Intelligence officials from the administration have bluntly said the Biden team justified admitting the suspect because of his prior work with U.S. agencies, a justification that now looks dangerously insufficient. That admission from leadership in the intelligence community is not exculpatory; it is an admission that vetting was rushed or bypassed in the name of evacuation theater. Americans deserve an answer: who signed off, what checks were skipped, and why was public safety subordinated to optics?

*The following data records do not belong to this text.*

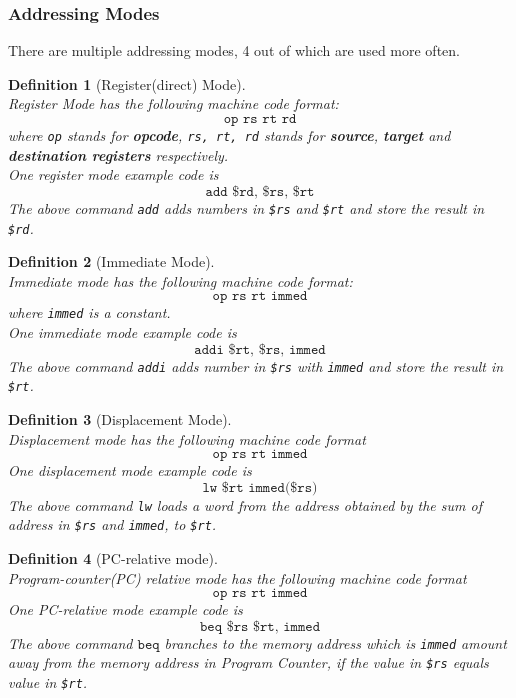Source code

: \documentclass[12pt]{article}
\newtheorem{definition}{Definition}[section]
\theoremstyle{definition}
\begin{document}
\subsubsection{Addressing Modes}
There are multiple addressing modes, 4 out of which are used more often.
\begin{definition}[Register(direct) Mode]
\hfill\\\normalfont Register Mode has the following machine code format: \[\texttt{op rs rt rd}\] where \texttt{op} stands for \textbf{opcode}, \texttt{rs, rt, rd} stands for \textbf{source}, \textbf{target} and \textbf{destination registers} respectively.\\One register mode example code is \[\texttt{add \$rd, \$rs, \$rt}\] The above command \texttt{add} adds numbers in \texttt{\$rs} and \texttt{\$rt} and store the result in \texttt{\$rd}.
\end{definition}
\begin{definition}[Immediate Mode]
\hfill\\\normalfont Immediate mode has the following machine code format: \[\texttt{op rs rt immed}\] where \texttt{immed} is a constant.\\One immediate mode example code is\[\texttt{addi \$rt, \$rs, immed}\] The above command \texttt{addi} adds number in \texttt{\$rs} with \texttt{immed} and store the result in \texttt{\$rt}.
\end{definition}
\begin{definition}[Displacement Mode]
\hfill\\\normalfont Displacement mode has the following machine code format \[\texttt{op rs rt immed}\] One displacement mode example code is \[\texttt{lw \$rt immed(\$rs)}\]
The above command \texttt{lw} loads a word from the address obtained by the sum of address in \texttt{\$rs} and \texttt{immed}, to \texttt{\$rt}.
\end{definition}
\begin{definition}[PC-relative mode]
\hfill\\\normalfont Program-counter(PC) relative mode has the following machine code format \[\texttt{op rs rt immed}\] One PC-relative mode example code is \[\texttt{beq \$rs \$rt, immed}\] The above command $\texttt{beq}$ branches to the memory address which is \texttt{immed} amount away from the memory address in Program Counter, if the value in \texttt{\$rs} equals value in \texttt{\$rt}.
\end{definition}
\end{document}
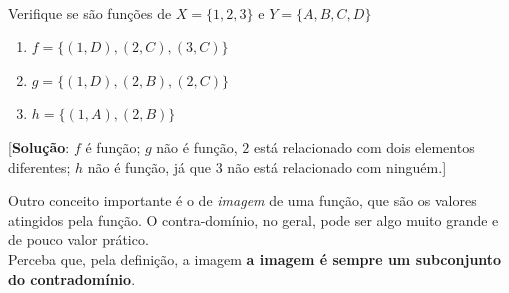 \label{def:funcao}\\
	


\begin{inlinexer}
Verifique se são funções de $X = \{1,2,3\}$ e $Y=\{A,B,C,D\}$ 
\begin{enumerate}
    \item $f = \{ (1,D) , (2,C), (3,C)\}$
    \item $g = \{(1,D),(2,B),(2,C)\}$
    \item $h = \{(1,A),(2,B)\}$
\end{enumerate}
\begin{flushright}
\tiny[\textbf{Solução}: $f$ é função; $g$ não é função, $2$ está relacionado com dois elementos diferentes; $h$ não é função, já que $3$ não está relacionado com ninguém.]
\end{flushright}
\end{inlinexer}

Outro conceito importante é o de \textit{imagem} de uma função, que são os valores atingidos pela função. O contra-domínio, no geral, pode ser algo muito grande e de pouco valor prático. 
\label{def:imagem}\\
Perceba que, pela definição, a imagem \textbf{a imagem é sempre um subconjunto do contradomínio}.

Enough with the bureaucratic excuses and platitudes. It is time for real accountability — a full, public review of how partner forces were processed during the 2021 withdrawal, criminal and administrative investigations where appropriate, and an immediate halt to any resettlement streams that lack rigorous, in-person vetting. If we value the lives of our service members and the security of our cities, there can be no sacred cows when it comes to who we allow in and on what terms.
Congress and the new administration should demand transparency from intelligence agencies and immigration officials alike, not to score partisan points but to restore trust and prevent another preventable tragedy. Families who sent their sons and daughters to defend the homeland deserve answers and action, and the men and women in uniform deserve better protection than being placed on the front lines of failed policies.
We mourn Sarah Beckstrom and pray for the recovery of Staff Sergeant Andrew Wolfe, and we must turn grief into resolve. Let this awful day be the catalyst for sweeping fixes — stronger vetting, clearer accountability, and a renewed commitment to put American security first.